Brief:
Look through the lines below; wherever the word "drwxr" appears, copy that line.

Top of Data shown

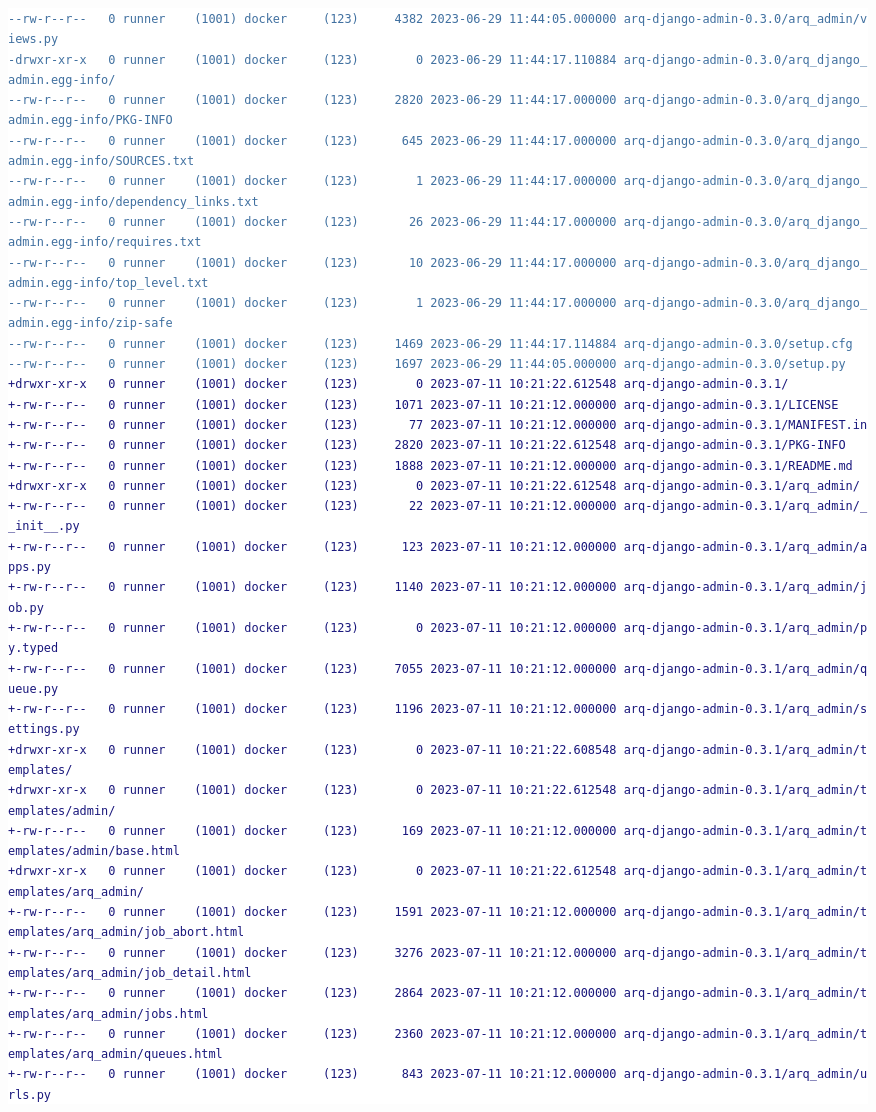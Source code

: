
 ```diff
--rw-r--r--   0 runner    (1001) docker     (123)     4382 2023-06-29 11:44:05.000000 arq-django-admin-0.3.0/arq_admin/views.py
-drwxr-xr-x   0 runner    (1001) docker     (123)        0 2023-06-29 11:44:17.110884 arq-django-admin-0.3.0/arq_django_admin.egg-info/
--rw-r--r--   0 runner    (1001) docker     (123)     2820 2023-06-29 11:44:17.000000 arq-django-admin-0.3.0/arq_django_admin.egg-info/PKG-INFO
--rw-r--r--   0 runner    (1001) docker     (123)      645 2023-06-29 11:44:17.000000 arq-django-admin-0.3.0/arq_django_admin.egg-info/SOURCES.txt
--rw-r--r--   0 runner    (1001) docker     (123)        1 2023-06-29 11:44:17.000000 arq-django-admin-0.3.0/arq_django_admin.egg-info/dependency_links.txt
--rw-r--r--   0 runner    (1001) docker     (123)       26 2023-06-29 11:44:17.000000 arq-django-admin-0.3.0/arq_django_admin.egg-info/requires.txt
--rw-r--r--   0 runner    (1001) docker     (123)       10 2023-06-29 11:44:17.000000 arq-django-admin-0.3.0/arq_django_admin.egg-info/top_level.txt
--rw-r--r--   0 runner    (1001) docker     (123)        1 2023-06-29 11:44:17.000000 arq-django-admin-0.3.0/arq_django_admin.egg-info/zip-safe
--rw-r--r--   0 runner    (1001) docker     (123)     1469 2023-06-29 11:44:17.114884 arq-django-admin-0.3.0/setup.cfg
--rw-r--r--   0 runner    (1001) docker     (123)     1697 2023-06-29 11:44:05.000000 arq-django-admin-0.3.0/setup.py
+drwxr-xr-x   0 runner    (1001) docker     (123)        0 2023-07-11 10:21:22.612548 arq-django-admin-0.3.1/
+-rw-r--r--   0 runner    (1001) docker     (123)     1071 2023-07-11 10:21:12.000000 arq-django-admin-0.3.1/LICENSE
+-rw-r--r--   0 runner    (1001) docker     (123)       77 2023-07-11 10:21:12.000000 arq-django-admin-0.3.1/MANIFEST.in
+-rw-r--r--   0 runner    (1001) docker     (123)     2820 2023-07-11 10:21:22.612548 arq-django-admin-0.3.1/PKG-INFO
+-rw-r--r--   0 runner    (1001) docker     (123)     1888 2023-07-11 10:21:12.000000 arq-django-admin-0.3.1/README.md
+drwxr-xr-x   0 runner    (1001) docker     (123)        0 2023-07-11 10:21:22.612548 arq-django-admin-0.3.1/arq_admin/
+-rw-r--r--   0 runner    (1001) docker     (123)       22 2023-07-11 10:21:12.000000 arq-django-admin-0.3.1/arq_admin/__init__.py
+-rw-r--r--   0 runner    (1001) docker     (123)      123 2023-07-11 10:21:12.000000 arq-django-admin-0.3.1/arq_admin/apps.py
+-rw-r--r--   0 runner    (1001) docker     (123)     1140 2023-07-11 10:21:12.000000 arq-django-admin-0.3.1/arq_admin/job.py
+-rw-r--r--   0 runner    (1001) docker     (123)        0 2023-07-11 10:21:12.000000 arq-django-admin-0.3.1/arq_admin/py.typed
+-rw-r--r--   0 runner    (1001) docker     (123)     7055 2023-07-11 10:21:12.000000 arq-django-admin-0.3.1/arq_admin/queue.py
+-rw-r--r--   0 runner    (1001) docker     (123)     1196 2023-07-11 10:21:12.000000 arq-django-admin-0.3.1/arq_admin/settings.py
+drwxr-xr-x   0 runner    (1001) docker     (123)        0 2023-07-11 10:21:22.608548 arq-django-admin-0.3.1/arq_admin/templates/
+drwxr-xr-x   0 runner    (1001) docker     (123)        0 2023-07-11 10:21:22.612548 arq-django-admin-0.3.1/arq_admin/templates/admin/
+-rw-r--r--   0 runner    (1001) docker     (123)      169 2023-07-11 10:21:12.000000 arq-django-admin-0.3.1/arq_admin/templates/admin/base.html
+drwxr-xr-x   0 runner    (1001) docker     (123)        0 2023-07-11 10:21:22.612548 arq-django-admin-0.3.1/arq_admin/templates/arq_admin/
+-rw-r--r--   0 runner    (1001) docker     (123)     1591 2023-07-11 10:21:12.000000 arq-django-admin-0.3.1/arq_admin/templates/arq_admin/job_abort.html
+-rw-r--r--   0 runner    (1001) docker     (123)     3276 2023-07-11 10:21:12.000000 arq-django-admin-0.3.1/arq_admin/templates/arq_admin/job_detail.html
+-rw-r--r--   0 runner    (1001) docker     (123)     2864 2023-07-11 10:21:12.000000 arq-django-admin-0.3.1/arq_admin/templates/arq_admin/jobs.html
+-rw-r--r--   0 runner    (1001) docker     (123)     2360 2023-07-11 10:21:12.000000 arq-django-admin-0.3.1/arq_admin/templates/arq_admin/queues.html
+-rw-r--r--   0 runner    (1001) docker     (123)      843 2023-07-11 10:21:12.000000 arq-django-admin-0.3.1/arq_admin/urls.py
```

Bottom of Data shown

Reply:
-drwxr-xr-x   0 runner    (1001) docker     (123)        0 2023-06-29 11:44:17.110884 arq-django-admin-0.3.0/arq_django_admin.egg-info/
+drwxr-xr-x   0 runner    (1001) docker     (123)        0 2023-07-11 10:21:22.612548 arq-django-admin-0.3.1/
+drwxr-xr-x   0 runner    (1001) docker     (123)        0 2023-07-11 10:21:22.612548 arq-django-admin-0.3.1/arq_admin/
+drwxr-xr-x   0 runner    (1001) docker     (123)        0 2023-07-11 10:21:22.608548 arq-django-admin-0.3.1/arq_admin/templates/
+drwxr-xr-x   0 runner    (1001) docker     (123)        0 2023-07-11 10:21:22.612548 arq-django-admin-0.3.1/arq_admin/templates/admin/
+drwxr-xr-x   0 runner    (1001) docker     (123)        0 2023-07-11 10:21:22.612548 arq-django-admin-0.3.1/arq_admin/templates/arq_admin/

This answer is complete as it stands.